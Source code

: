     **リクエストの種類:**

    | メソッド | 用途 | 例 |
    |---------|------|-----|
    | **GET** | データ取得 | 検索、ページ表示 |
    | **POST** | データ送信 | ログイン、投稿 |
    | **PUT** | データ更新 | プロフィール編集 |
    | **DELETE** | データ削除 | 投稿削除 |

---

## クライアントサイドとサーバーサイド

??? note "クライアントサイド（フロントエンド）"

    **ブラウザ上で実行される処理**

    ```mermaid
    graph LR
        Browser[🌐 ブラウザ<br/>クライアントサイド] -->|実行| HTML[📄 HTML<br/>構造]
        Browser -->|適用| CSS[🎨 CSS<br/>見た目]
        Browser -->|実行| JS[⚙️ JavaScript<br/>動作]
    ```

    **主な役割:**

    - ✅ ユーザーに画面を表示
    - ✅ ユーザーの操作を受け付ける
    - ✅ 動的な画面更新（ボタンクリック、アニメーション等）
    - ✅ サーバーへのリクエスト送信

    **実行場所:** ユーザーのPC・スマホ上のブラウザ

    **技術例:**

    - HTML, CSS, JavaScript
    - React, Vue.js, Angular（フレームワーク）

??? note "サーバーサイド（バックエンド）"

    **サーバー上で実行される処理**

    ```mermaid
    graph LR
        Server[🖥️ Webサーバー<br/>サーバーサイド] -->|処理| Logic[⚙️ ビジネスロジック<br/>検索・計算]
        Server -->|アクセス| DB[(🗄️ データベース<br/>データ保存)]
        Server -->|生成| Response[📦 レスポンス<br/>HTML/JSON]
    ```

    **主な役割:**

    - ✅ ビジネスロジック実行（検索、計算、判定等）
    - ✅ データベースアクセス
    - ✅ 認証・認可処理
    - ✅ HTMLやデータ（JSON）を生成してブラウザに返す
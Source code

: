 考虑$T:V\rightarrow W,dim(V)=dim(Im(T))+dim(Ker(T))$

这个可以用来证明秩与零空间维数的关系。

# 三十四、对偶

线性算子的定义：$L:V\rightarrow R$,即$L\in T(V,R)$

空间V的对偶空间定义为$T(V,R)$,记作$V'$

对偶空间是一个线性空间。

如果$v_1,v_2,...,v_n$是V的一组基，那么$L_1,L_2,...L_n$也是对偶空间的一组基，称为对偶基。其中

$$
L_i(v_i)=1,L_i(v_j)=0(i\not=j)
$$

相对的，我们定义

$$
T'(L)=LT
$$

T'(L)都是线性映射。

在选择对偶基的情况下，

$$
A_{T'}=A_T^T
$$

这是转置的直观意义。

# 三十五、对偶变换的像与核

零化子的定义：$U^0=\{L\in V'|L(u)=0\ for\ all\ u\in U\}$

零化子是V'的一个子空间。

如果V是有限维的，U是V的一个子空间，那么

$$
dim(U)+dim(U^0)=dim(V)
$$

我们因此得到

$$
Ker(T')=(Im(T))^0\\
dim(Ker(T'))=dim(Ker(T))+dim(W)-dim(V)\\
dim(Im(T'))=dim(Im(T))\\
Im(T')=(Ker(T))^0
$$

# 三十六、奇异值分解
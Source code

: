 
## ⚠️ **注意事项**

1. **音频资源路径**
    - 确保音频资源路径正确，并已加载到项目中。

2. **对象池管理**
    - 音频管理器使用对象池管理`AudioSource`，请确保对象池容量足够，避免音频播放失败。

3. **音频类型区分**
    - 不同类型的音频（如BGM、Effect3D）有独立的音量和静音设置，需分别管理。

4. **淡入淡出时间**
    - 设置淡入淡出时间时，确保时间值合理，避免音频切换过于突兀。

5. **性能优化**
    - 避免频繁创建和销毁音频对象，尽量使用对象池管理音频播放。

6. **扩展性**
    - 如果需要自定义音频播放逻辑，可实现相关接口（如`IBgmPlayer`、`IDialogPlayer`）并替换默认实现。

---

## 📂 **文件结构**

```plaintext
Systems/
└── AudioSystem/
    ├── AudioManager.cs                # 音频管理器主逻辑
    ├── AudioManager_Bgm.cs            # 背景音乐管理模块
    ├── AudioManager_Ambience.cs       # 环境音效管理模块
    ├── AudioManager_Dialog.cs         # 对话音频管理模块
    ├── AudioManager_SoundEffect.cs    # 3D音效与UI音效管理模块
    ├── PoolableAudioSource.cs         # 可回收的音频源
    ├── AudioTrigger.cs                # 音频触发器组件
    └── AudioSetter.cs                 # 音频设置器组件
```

++++++

Task objective
What is needed is an exact copy of the entries from their first line down to the line with "- HTML, CSS, JavaScript", that line included, and nothing beyond it.

Written answer
Source code

:     **リクエストの種類:**

    | メソッド | 用途 | 例 |
    |---------|------|-----|
    | **GET** | データ取得 | 検索、ページ表示 |
    | **POST** | データ送信 | ログイン、投稿 |
    | **PUT** | データ更新 | プロフィール編集 |
    | **DELETE** | データ削除 | 投稿削除 |

---

## クライアントサイドとサーバーサイド

??? note "クライアントサイド（フロントエンド）"

    **ブラウザ上で実行される処理**

    ```mermaid
    graph LR
        Browser[🌐 ブラウザ<br/>クライアントサイド] -->|実行| HTML[📄 HTML<br/>構造]
        Browser -->|適用| CSS[🎨 CSS<br/>見た目]
        Browser -->|実行| JS[⚙️ JavaScript<br/>動作]
    ```

    **主な役割:**

    - ✅ ユーザーに画面を表示
    - ✅ ユーザーの操作を受け付ける
    - ✅ 動的な画面更新（ボタンクリック、アニメーション等）
    - ✅ サーバーへのリクエスト送信

    **実行場所:** ユーザーのPC・スマホ上のブラウザ

    **技術例:**

    - HTML, CSS, JavaScript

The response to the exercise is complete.